Items listed in a dataset

·····

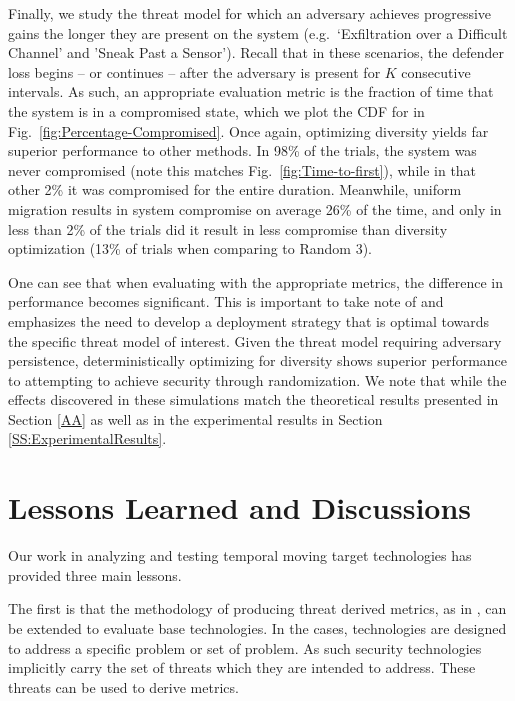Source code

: \documentclass{acm_proc_article-sp}
\begin{document}
Finally, we study the threat model for which an adversary achieves progressive gains the longer they are present on the system (e.g.\ `Exfiltration over a Difficult Channel' and 'Sneak Past a Sensor'). Recall that in these scenarios, the defender loss begins -- or continues -- after the adversary is present for $K$ consecutive intervals. As such, an appropriate evaluation metric is the fraction of time that the system is in a compromised state, which we plot the CDF for in Fig.\ \ref{fig:Percentage-Compromised}. Once again, optimizing diversity yields far superior performance to other methods. In 98\% of the trials, the system was never compromised (note this matches Fig.\ \ref{fig:Time-to-first}), while in that other 2\% it was compromised for the entire duration. Meanwhile, uniform migration results in system compromise on average 26\% of the time, and only in less than 2\% of the trials did it result in less compromise than diversity optimization (13\% of trials when comparing to Random 3).

One can see that when evaluating with the appropriate metrics, the difference in performance becomes significant. This is important to take note of and emphasizes the need to develop a deployment strategy that is optimal towards the specific threat model of interest. Given the threat model requiring adversary persistence, deterministically optimizing for diversity shows superior performance to attempting to achieve security through randomization. We note that while the effects discovered in these simulations match the theoretical results presented in Section \ref{AA} as well as in the experimental results in Section \ref{SS:ExperimentalResults}.



\section{Lessons Learned and Discussions}
\label{LLD}

Our work in analyzing and testing temporal moving target technologies has provided three main lessons.

The first is that the methodology of producing threat derived metrics, as in \cite{lrmetrics}, can be extended to
evaluate base technologies.  In the cases, technologies are designed to address a specific problem or set of problem.
As such security technologies implicitly carry the set of threats which they are intended to address.  These threats can
be used to derive metrics.
\end{document}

·····

Set down every entry above exactly as written. Leave out all pictures.

■ **FINAL ANSWER**:
Source code

: \documentclass{acm_proc_article-sp}
\begin{document}
Finally, we study the threat model for which an adversary achieves progressive gains the longer they are present on the system (e.g.\ `Exfiltration over a Difficult Channel' and 'Sneak Past a Sensor'). Recall that in these scenarios, the defender loss begins -- or continues -- after the adversary is present for $K$ consecutive intervals. As such, an appropriate evaluation metric is the fraction of time that the system is in a compromised state, which we plot the CDF for in Fig.\ \ref{fig:Percentage-Compromised}. Once again, optimizing diversity yields far superior performance to other methods. In 98\% of the trials, the system was never compromised (note this matches Fig.\ \ref{fig:Time-to-first}), while in that other 2\% it was compromised for the entire duration. Meanwhile, uniform migration results in system compromise on average 26\% of the time, and only in less than 2\% of the trials did it result in less compromise than diversity optimization (13\% of trials when comparing to Random 3).

One can see that when evaluating with the appropriate metrics, the difference in performance becomes significant. This is important to take note of and emphasizes the need to develop a deployment strategy that is optimal towards the specific threat model of interest. Given the threat model requiring adversary persistence, deterministically optimizing for diversity shows superior performance to attempting to achieve security through randomization. We note that while the effects discovered in these simulations match the theoretical results presented in Section \ref{AA} as well as in the experimental results in Section \ref{SS:ExperimentalResults}.



\section{Lessons Learned and Discussions}
\label{LLD}

Our work in analyzing and testing temporal moving target technologies has provided three main lessons.

The first is that the methodology of producing threat derived metrics, as in \cite{lrmetrics}, can be extended to
evaluate base technologies.  In the cases, technologies are designed to address a specific problem or set of problem.
As such security technologies implicitly carry the set of threats which they are intended to address.  These threats can
be used to derive metrics.
\end{document}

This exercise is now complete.